On 21 January 2015, the film's U.S. release date was moved back to 26 February 2016. The film was then scheduled to be released on 4 March 2016, but was again moved back, to 11 March 2016.

==Reception==

===Box office===
Grimsby grossed $6.9 million in North America and $21.1 million in other territories for a worldwide total of $28 million, against a budget of $35 million.

In the United States and Canada, the film opened on March 11, 2016, alongside 10 Cloverfield Lane, The Young Messiah and The Perfect Match. It was originally projected to gross $7–8 million in its opening weekend, however, after grossing just $1.2 million on its opening day, estimates were lowered to $3–4 million. It wound up grossing $3.3 million in its opening weekend, finishing 8th at the box office. Deadline Hollywood attributed the film's poor opening to its British content and marketing tactics alienating American audiences, much like Eddie the Eagle several weeks prior, with Forbes adding some possibly saw the film as Baron Cohen "doing the same shtick."
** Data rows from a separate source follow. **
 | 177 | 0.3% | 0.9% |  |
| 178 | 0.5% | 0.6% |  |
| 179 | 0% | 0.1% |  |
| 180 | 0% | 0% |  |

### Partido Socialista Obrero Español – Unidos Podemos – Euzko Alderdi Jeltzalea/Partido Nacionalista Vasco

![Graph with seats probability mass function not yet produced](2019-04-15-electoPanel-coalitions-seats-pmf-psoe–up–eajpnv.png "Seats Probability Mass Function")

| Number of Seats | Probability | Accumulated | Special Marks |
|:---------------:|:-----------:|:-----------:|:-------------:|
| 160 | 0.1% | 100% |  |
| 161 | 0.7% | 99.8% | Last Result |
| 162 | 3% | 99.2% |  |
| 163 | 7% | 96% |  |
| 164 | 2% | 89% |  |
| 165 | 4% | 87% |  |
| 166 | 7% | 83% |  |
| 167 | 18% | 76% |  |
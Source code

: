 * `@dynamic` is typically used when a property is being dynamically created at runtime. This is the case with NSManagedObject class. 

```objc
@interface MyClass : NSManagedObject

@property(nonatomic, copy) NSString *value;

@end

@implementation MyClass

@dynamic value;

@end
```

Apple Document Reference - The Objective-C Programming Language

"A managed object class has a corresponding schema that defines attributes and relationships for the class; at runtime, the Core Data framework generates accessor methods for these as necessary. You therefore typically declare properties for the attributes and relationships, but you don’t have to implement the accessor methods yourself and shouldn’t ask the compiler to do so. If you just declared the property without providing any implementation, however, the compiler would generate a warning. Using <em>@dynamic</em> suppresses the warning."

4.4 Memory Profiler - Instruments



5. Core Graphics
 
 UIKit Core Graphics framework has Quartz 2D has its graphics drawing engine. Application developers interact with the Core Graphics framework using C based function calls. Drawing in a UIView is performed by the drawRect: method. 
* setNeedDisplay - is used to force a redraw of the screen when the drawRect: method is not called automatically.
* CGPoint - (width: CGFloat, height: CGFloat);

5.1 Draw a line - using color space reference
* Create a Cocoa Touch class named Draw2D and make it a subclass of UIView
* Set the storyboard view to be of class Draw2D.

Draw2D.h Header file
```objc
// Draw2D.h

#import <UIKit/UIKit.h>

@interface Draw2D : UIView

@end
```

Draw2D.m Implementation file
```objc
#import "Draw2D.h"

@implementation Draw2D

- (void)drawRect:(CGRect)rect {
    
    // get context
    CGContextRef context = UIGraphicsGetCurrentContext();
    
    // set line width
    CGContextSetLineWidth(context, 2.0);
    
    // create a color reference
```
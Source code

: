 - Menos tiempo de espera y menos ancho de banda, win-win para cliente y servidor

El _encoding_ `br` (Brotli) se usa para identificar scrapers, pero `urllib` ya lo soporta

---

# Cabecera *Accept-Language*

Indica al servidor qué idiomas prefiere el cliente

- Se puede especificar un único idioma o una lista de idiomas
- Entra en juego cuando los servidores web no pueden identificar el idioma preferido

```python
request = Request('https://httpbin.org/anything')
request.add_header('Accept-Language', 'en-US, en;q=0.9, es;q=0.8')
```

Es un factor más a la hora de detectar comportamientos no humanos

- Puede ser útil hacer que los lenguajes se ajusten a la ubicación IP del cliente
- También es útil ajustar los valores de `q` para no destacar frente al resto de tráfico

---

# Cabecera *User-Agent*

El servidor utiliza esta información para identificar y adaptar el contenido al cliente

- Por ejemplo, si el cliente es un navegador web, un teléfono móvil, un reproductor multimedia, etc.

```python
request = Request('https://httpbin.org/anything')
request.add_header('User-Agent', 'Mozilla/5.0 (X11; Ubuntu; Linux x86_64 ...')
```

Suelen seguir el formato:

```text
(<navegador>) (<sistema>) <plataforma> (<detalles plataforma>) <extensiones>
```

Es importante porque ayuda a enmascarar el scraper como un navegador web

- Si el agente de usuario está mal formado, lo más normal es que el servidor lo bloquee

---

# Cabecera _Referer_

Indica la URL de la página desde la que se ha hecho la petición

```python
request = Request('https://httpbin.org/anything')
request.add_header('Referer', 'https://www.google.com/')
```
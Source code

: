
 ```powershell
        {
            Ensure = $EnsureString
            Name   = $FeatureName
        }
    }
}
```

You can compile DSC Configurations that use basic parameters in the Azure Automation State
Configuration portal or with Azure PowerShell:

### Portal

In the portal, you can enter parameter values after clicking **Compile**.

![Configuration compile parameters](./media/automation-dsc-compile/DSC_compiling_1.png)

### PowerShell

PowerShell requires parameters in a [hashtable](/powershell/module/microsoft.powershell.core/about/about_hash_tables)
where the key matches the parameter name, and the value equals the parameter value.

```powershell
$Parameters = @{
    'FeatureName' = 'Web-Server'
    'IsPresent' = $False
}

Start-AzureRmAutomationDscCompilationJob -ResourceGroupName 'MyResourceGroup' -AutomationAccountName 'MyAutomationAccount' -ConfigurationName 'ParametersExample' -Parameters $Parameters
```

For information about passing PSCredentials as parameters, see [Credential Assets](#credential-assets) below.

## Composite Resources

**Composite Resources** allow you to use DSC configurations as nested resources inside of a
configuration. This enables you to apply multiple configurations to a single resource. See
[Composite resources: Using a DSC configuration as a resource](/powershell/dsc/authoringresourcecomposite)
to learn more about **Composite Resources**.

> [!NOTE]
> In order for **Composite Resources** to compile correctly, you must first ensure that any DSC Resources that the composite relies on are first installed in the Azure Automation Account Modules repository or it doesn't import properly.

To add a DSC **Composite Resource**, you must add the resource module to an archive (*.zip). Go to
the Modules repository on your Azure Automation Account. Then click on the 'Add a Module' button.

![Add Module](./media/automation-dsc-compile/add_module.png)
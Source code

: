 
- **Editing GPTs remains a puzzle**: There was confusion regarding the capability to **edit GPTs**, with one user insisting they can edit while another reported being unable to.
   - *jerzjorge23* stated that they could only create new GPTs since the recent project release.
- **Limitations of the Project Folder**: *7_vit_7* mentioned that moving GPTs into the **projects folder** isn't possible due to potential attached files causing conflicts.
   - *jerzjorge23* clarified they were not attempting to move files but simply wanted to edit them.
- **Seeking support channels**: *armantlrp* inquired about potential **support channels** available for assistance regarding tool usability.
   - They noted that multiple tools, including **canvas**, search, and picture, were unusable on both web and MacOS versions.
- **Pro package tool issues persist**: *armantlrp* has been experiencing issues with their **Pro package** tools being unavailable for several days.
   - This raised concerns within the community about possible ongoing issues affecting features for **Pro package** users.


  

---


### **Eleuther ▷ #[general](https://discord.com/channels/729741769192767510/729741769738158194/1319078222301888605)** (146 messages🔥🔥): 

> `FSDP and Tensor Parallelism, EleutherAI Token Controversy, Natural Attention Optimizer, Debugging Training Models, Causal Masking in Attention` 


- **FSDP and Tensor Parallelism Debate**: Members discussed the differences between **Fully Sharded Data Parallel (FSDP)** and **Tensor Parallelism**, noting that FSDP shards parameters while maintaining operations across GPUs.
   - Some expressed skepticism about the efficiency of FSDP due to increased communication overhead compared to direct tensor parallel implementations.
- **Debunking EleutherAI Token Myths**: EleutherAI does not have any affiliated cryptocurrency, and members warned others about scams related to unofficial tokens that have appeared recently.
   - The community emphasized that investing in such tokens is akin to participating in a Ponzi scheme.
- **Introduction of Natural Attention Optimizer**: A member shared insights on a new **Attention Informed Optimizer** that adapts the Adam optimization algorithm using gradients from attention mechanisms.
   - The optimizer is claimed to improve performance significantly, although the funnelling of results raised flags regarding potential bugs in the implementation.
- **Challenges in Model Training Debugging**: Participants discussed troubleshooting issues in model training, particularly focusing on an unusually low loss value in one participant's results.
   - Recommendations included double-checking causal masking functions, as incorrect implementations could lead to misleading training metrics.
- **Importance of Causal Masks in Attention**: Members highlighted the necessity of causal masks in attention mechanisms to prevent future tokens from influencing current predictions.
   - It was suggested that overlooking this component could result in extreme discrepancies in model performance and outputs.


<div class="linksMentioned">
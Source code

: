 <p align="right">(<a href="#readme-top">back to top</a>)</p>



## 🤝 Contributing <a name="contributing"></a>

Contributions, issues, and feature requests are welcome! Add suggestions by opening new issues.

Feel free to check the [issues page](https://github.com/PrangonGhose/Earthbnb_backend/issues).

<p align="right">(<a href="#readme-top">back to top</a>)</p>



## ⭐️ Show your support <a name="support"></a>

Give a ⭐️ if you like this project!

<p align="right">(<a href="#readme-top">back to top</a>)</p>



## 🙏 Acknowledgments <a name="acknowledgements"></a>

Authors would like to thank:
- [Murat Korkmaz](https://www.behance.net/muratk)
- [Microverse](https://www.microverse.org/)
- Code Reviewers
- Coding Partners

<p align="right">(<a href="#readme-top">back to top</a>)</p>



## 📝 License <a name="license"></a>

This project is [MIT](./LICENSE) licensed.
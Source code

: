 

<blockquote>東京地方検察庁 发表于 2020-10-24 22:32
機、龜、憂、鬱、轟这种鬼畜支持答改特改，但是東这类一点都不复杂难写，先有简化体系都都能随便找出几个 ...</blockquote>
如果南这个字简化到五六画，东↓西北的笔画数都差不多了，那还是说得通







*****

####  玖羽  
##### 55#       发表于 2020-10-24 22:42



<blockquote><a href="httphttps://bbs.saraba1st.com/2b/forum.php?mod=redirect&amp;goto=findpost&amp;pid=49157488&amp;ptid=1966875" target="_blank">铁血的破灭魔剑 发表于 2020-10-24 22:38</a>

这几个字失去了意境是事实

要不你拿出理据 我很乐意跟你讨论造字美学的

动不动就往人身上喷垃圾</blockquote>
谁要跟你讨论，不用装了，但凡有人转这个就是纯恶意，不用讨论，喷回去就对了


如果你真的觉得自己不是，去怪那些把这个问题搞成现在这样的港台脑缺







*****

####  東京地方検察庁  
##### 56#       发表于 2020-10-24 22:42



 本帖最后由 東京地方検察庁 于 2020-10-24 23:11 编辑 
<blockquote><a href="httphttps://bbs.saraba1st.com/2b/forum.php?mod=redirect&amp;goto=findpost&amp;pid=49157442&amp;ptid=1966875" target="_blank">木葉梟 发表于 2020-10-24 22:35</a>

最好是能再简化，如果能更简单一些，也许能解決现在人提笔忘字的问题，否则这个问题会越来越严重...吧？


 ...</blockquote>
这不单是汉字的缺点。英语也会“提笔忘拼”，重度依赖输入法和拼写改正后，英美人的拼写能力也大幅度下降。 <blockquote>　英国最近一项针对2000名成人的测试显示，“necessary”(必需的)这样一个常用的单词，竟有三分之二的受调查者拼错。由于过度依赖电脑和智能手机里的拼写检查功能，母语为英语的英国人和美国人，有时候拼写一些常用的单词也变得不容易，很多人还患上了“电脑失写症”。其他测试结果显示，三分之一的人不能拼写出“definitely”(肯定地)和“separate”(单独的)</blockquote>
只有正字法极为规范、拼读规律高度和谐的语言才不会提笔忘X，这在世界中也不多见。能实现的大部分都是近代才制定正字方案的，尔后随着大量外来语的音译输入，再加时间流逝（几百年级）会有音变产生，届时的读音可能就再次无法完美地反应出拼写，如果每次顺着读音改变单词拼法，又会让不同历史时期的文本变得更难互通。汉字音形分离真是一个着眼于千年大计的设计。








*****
Sony Pictures' distribution head said, "[We] certainly wanted more... we tried to crack the code on it, but it just didn't happen for us." After its opening weekend, the film was deemed a box office bomb by numerous publications.

===Critical response===
On review aggregator Rotten Tomatoes, the film holds an approval rating of 37% based on 136 reviews, with an average rating of 4.80/10. The website's critical consensus reads, "The Brothers Grimsby showers viewers with a steady stream of Sacha Baron Cohen's edgy humor, but too many gags hit the wrong side of the line between audacious and desperate." On Metacritic, the film received a score of 44 based on 34 reviews, indicating "mixed or average" reviews. Audiences polled by CinemaScore gave the film an average grade of "B+" on an A+ to F scale. The Guardian rated the film with 2 out of 5 stars.